Le passé simple de Driss Chraïbi
Denoël, 1954
ISBN :  2070377282 – 273 pages – 7 €

Le passé simple nous introduit au cœur de la famille du Seigneur, un potentat marocain. Cet homme tranche au nom d’Allah : tout lui est bon pour faire fructifier son immense fortune ; la religion s’enseigne dans la peur du corps et dans la désolation de l’âme, les êtres ne vivent pas, ils se contentent d’exister, aussi bien les enfants que leur mère. Mais la guerre est là qui rend plus sensibles les failles de la société arabe plus encore de despotisme du père. Driss Ferdi se révolte : il est issu de l’Orient qu’il renie. Heureusement ou malheureusement, il demeure l’invité de la civilisation occidentale. Petit-fils de saint musulman, éduqué dans des écoles européennes, il vit à la fois le drame de son émancipation personnelle et le conflit de deux civilisations dans sa vie l’a fait tributaire. A Fès, où on l’a envoyé pour attirer la grâce de Dieu sur les affaires paternelles, il fait l’apprentissage de la liberté. Il lui faudra refuser les avances d’un douteux saint homme, se faire respecter par un oncle trop docile devant les grands du jour ; il aura l’occasion de faire entendre sa voix dans la grande mosquée au cours de la nuit du Destin. Son cri, c’est celui de sa génération. Il trouvera la force de supporter la mort de son frère, le suicide de sa mère, la force et le courage de se délivrer de sa révolte : peut-être sera-t-il ainsi un de ceux qui vont changer la face du monde, au point de fusion des civilisations de l’Orient et de l’Occident.

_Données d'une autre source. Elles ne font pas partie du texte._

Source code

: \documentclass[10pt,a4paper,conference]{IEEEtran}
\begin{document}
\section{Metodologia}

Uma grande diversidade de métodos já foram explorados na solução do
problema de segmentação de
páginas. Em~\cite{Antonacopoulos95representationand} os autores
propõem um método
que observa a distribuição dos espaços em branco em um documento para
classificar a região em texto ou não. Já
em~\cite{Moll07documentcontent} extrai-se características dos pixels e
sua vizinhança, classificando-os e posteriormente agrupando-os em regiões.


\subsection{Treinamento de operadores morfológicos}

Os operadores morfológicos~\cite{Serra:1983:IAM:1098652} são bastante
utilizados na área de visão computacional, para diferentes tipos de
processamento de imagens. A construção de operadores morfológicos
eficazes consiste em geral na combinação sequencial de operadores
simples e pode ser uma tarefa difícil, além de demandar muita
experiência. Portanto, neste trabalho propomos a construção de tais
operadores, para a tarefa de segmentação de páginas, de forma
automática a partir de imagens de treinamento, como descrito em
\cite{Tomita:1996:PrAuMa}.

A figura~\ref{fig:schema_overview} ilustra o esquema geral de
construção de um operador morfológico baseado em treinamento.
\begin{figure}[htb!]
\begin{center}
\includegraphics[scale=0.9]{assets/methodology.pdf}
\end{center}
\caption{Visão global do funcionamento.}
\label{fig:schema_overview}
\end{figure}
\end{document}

 » Selon l’état hépatique de l’honorable professeur, les coups sur la plante des pieds s’échelonnent entre dix et cent. Il est vrai que les petits ont droit jusqu’à dix coups seulement. Les plus âgés peuvent supporter davantage. Toute règle comporte une exception. Ainsi, les élèves à tête d’ange sont dispensés de tout châtiment. Quelquefois aussi les enfants de riches. Mais, en matière de compensation, il existe fort heureusement les têtes dures et les bêtes noires. Sans quoi il n’y aurait pas d’emploi pour les entraves et les falaquas. Pour moi, élève ordinaire, je suis sincèrement reconnaissant envers mes maîtres d’avoir si bien nivelé et affermi la plante de mes pieds. Je peux sans difficultés faire des kilomètres de marche. D’ailleurs, tous ceux qui sont passés par ces écoles sont de rudes marcheurs. Exemple : les coureurs marocains. « 

 » Le jeûne est généralement admis dans les croyances et partout suivi comme un rite millénaire. C’est-à-dire qu’en dehors de ceux qui sont obligés de travailler tous les jours pour survenir à leurs besoins, les gens paressent dans leurs lits jusqu’à midi et font ensuite des parties interminables de poker ou de loto, pour tuer le temps et tromper la faim. Les jeux de hasard sont interdits par la loi et le Ramadan est un mois de recueillement et de prières. J’ai toujours vu mon père pendant ce jeune d’une humeur particulièrement massacrante parce qu’il ne pouvait pas fumer, il sortait faire un petit tour vers midi, rentrait et épuisait tous les sujets de conversation et toutes les occasions de dispute. Le soir, il redevenait le plus doux des hommes parce qu’il avait fumé et ne disait plus rien parce qu’il fumait jusqu’au matin […] Le pèlerinage à la Mecque est prétexte aux Marocains riches pour visiter les pays du Proche-Orient. Je cite le cas de mon père qui est resté trois ans absent ; soi-disant pour se recueillir sur la Kaaba, la sainte Pierre Noire. A son retour, venant du Hedjaz, il distribua des dattes de Médine et du bois de santal à ses proches et amis, heureux d’avoir même un grain de poussière du pays saint. Ma mère lèche encore une de ces fameuses dattes, la vingt-septième nuit du Ramadan, la nuit du Pouvoir où « anges et démons fraternisent sur les gazons tapissés de pétales de roses, au paradis ». Mon père tendit sa dextre en un geste magnanime et tout le monde la baisa et la baise encore en gratifiant son possesseur du titre de Haj, c’est-à-dire un type qui a été à la mecque. Par la suite, il devait nous apprendre que la presque totalité de sa fortune avait fondu dans les tripots de Damas et du Caire. Mais il s’est réellement recueilli sur la Kaaba et a donc droit à son titre. Louange à Dieu très-haut, père de l’univers et roi du Jugement dernier ! »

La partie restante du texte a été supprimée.